Goal of the exercise: Nothing but the images is to be left out of your exact copy of the entries.

Source data:
--- START ---
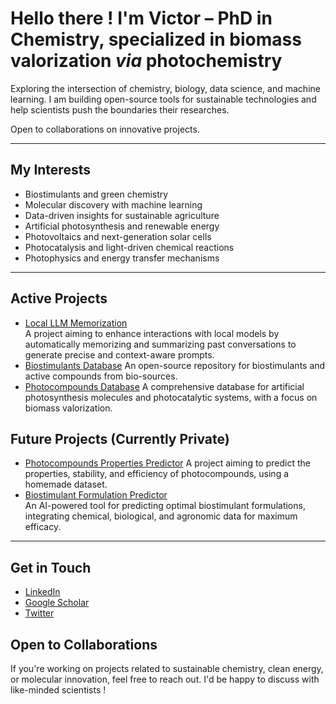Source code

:# Hello there ! I'm Victor – PhD in Chemistry, specialized in biomass valorization _via_ photochemistry  

Exploring the intersection of chemistry, biology, data science, and machine learning. 
I am building open-source tools for sustainable technologies and help scientists push the boundaries their researches.

Open to collaborations on innovative projects.

---

## My Interests  

- Biostimulants and green chemistry
- Molecular discovery with machine learning
- Data-driven insights for sustainable agriculture    
- Artificial photosynthesis and renewable energy
- Photovoltaics and next-generation solar cells
- Photocatalysis and light-driven chemical reactions  
- Photophysics and energy transfer mechanisms  

---
  
## Active Projects 

- [Local LLM Memorization](https://github.com/victorcarre6/llm-memorization)  
A project aiming to enhance interactions with local models by automatically memorizing and summarizing past conversations to generate precise and context-aware prompts.
- [Biostimulants Database](https://github.com/victorcarre6/biostimulants-database)
An open-source repository for biostimulants and active compounds from bio-sources.  
- [Photocompounds Database](https://github.com/victorcarre6/photocompounds-database)
A comprehensive database for artificial photosynthesis molecules and photocatalytic systems, with a focus on biomass valorization. 

## Future Projects (Currently Private)

- [Photocompounds Properties Predictor](https://github.com/victorcarre6/photocompounds-properties-predictor)
A project aiming to predict the properties, stability, and efficiency of photocompounds, using a homemade dataset. 
- [Biostimulant Formulation Predictor](https://github.com/victorcarre6/biostimulant-formulation-predictor)  
An AI-powered tool for predicting optimal biostimulant formulations, integrating chemical, biological, and agronomic data for maximum efficacy.  

---

## Get in Touch

- [LinkedIn](https://www.linkedin.com/in/victor-carré)
- [Google Scholar](https://scholar.google.com/citations?hl=fr&user=19goLxoAAAAJ&view_op=list_works&sortby=pubdate)
- [Twitter](https://x.com/victorcarre_)

## Open to Collaborations  
If you're working on projects related to sustainable chemistry, clean energy, or molecular innovation, feel free to reach out. I'd be happy to discuss with like-minded scientists !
--- END ---
Task answer:
Source code

:# Hello there ! I'm Victor – PhD in Chemistry, specialized in biomass valorization _via_ photochemistry  

Exploring the intersection of chemistry, biology, data science, and machine learning. 
I am building open-source tools for sustainable technologies and help scientists push the boundaries their researches.

Open to collaborations on innovative projects.

---

## My Interests  

- Biostimulants and green chemistry
- Molecular discovery with machine learning
- Data-driven insights for sustainable agriculture    
- Artificial photosynthesis and renewable energy
- Photovoltaics and next-generation solar cells
- Photocatalysis and light-driven chemical reactions  
- Photophysics and energy transfer mechanisms  

---
  
## Active Projects 

- [Local LLM Memorization](https://github.com/victorcarre6/llm-memorization)  
A project aiming to enhance interactions with local models by automatically memorizing and summarizing past conversations to generate precise and context-aware prompts.
- [Biostimulants Database](https://github.com/victorcarre6/biostimulants-database)
An open-source repository for biostimulants and active compounds from bio-sources.  
- [Photocompounds Database](https://github.com/victorcarre6/photocompounds-database)
A comprehensive database for artificial photosynthesis molecules and photocatalytic systems, with a focus on biomass valorization. 

## Future Projects (Currently Private)

- [Photocompounds Properties Predictor](https://github.com/victorcarre6/photocompounds-properties-predictor)
A project aiming to predict the properties, stability, and efficiency of photocompounds, using a homemade dataset. 
- [Biostimulant Formulation Predictor](https://github.com/victorcarre6/biostimulant-formulation-predictor)  
An AI-powered tool for predicting optimal biostimulant formulations, integrating chemical, biological, and agronomic data for maximum efficacy.  

---

## Get in Touch

- [LinkedIn](https://www.linkedin.com/in/victor-carré)
- [Google Scholar](https://scholar.google.com/citations?hl=fr&user=19goLxoAAAAJ&view_op=list_works&sortby=pubdate)
- [Twitter](https://x.com/victorcarre_)

## Open to Collaborations  
If you're working on projects related to sustainable chemistry, clean energy, or molecular innovation, feel free to reach out. I'd be happy to discuss with like-minded scientists !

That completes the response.